Никитин смотрел на нее во все глаза, и в голове билась мысль: «А я же ее не люблю! Я ее совсем не люблю. Ничего не осталось. Ни грамма, ни капли. Как же нам жить, господи? Как же нам жить? Чужая, совсем чужая женщина. На которую мне неприятно смотреть».
– Только посмей, – тихо ответил он. – Только посмей ее выгнать! – И вышел из комнаты, так припечатав дверью, что посыпалась штукатурка.
Тата, кажется, утихла и, как ему показалось, все поняла. Во всяком случае, больше разговор этот не заводила, с Лидой была нежна и предупредительна.
Через два месяца он улетел в командировку в Каир на три недели. А когда вернулся, Лидочки уже не было. На вопрос: «Где Лида?», прозвучавший как рык, жена спокойно и беспечно ответила:
– А уехала! Брат за ней приехал и забрал ее. А что, нормально. Почему тебя это так удивляет? Увез на родину, в семью. Ей там будет лучше. Хватит уже по чужим людям, пора на покой.

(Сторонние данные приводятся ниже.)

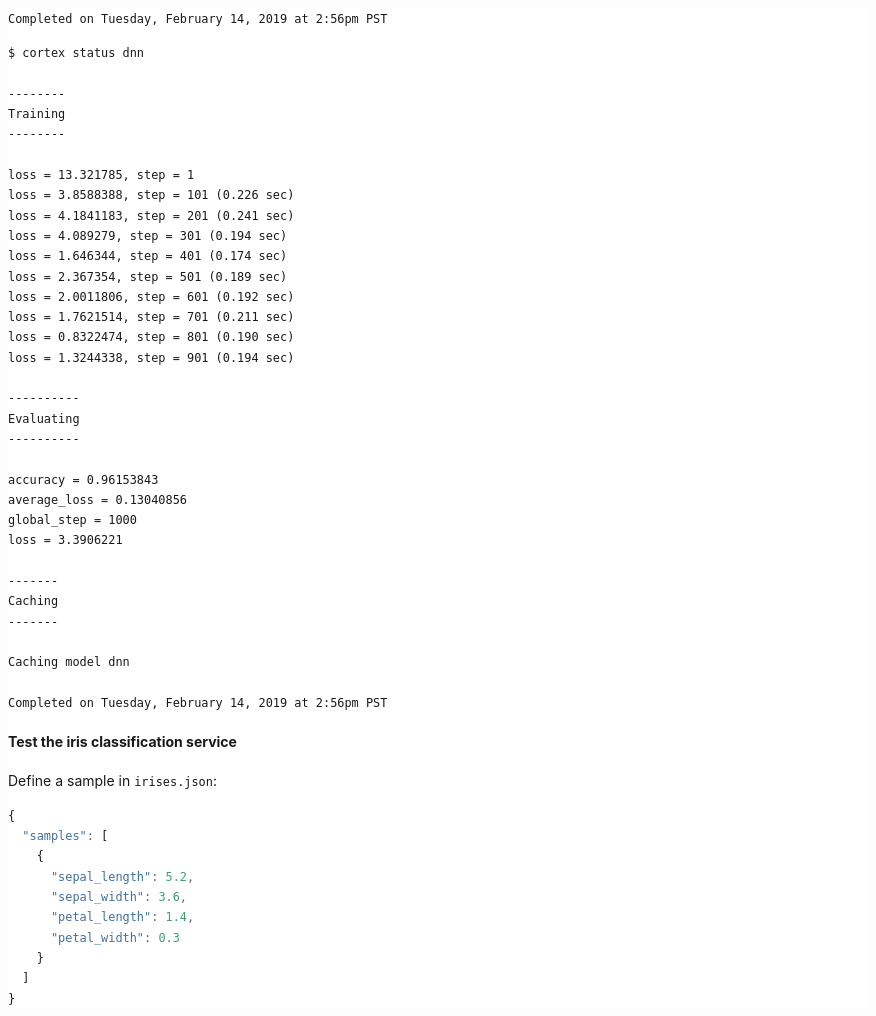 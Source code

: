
 ```
Completed on Tuesday, February 14, 2019 at 2:56pm PST
```

```
$ cortex status dnn

--------
Training
--------

loss = 13.321785, step = 1
loss = 3.8588388, step = 101 (0.226 sec)
loss = 4.1841183, step = 201 (0.241 sec)
loss = 4.089279, step = 301 (0.194 sec)
loss = 1.646344, step = 401 (0.174 sec)
loss = 2.367354, step = 501 (0.189 sec)
loss = 2.0011806, step = 601 (0.192 sec)
loss = 1.7621514, step = 701 (0.211 sec)
loss = 0.8322474, step = 801 (0.190 sec)
loss = 1.3244338, step = 901 (0.194 sec)

----------
Evaluating
----------

accuracy = 0.96153843
average_loss = 0.13040856
global_step = 1000
loss = 3.3906221

-------
Caching
-------

Caching model dnn

Completed on Tuesday, February 14, 2019 at 2:56pm PST
```

#### Test the iris classification service

Define a sample in `irises.json`:

```javascript
{
  "samples": [
    {
      "sepal_length": 5.2,
      "sepal_width": 3.6,
      "petal_length": 1.4,
      "petal_width": 0.3
    }
  ]
}
```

Никитин ей не поверил. Что этому брату до Лиды? Было бы надо – когда-нибудь, раз в сто лет, объявился бы. Кажется, Лидочка обижалась на него – отсылала деньги, а он даже не отвечал. Нет, вряд ли он объявился сам. Наверняка Тата нашла его и позвала. Если так – не самое страшное. А если приют, богадельня? Но приказал себе не думать об этом. И так глаза на жену не смотрели, и так было тошно – хоть вой.
А Тата повеселела – щебетала днями по телефону, шлялась по магазинам, пыталась вести хозяйство, и он однажды услышал, как она делилась с какой-то новой приятельницей, приобретенной, кажется, в модной, дорогой парикмахерской:
– Лилечка, ты и не представляешь, какое это счастье жить своей семьей! Я просто летаю на крыльях! Без всех этих безумных и нудных старух, без всех этих… Только мы, только муж и ребенок. Ты не поверишь – я только сейчас зажила! Только сейчас задышала!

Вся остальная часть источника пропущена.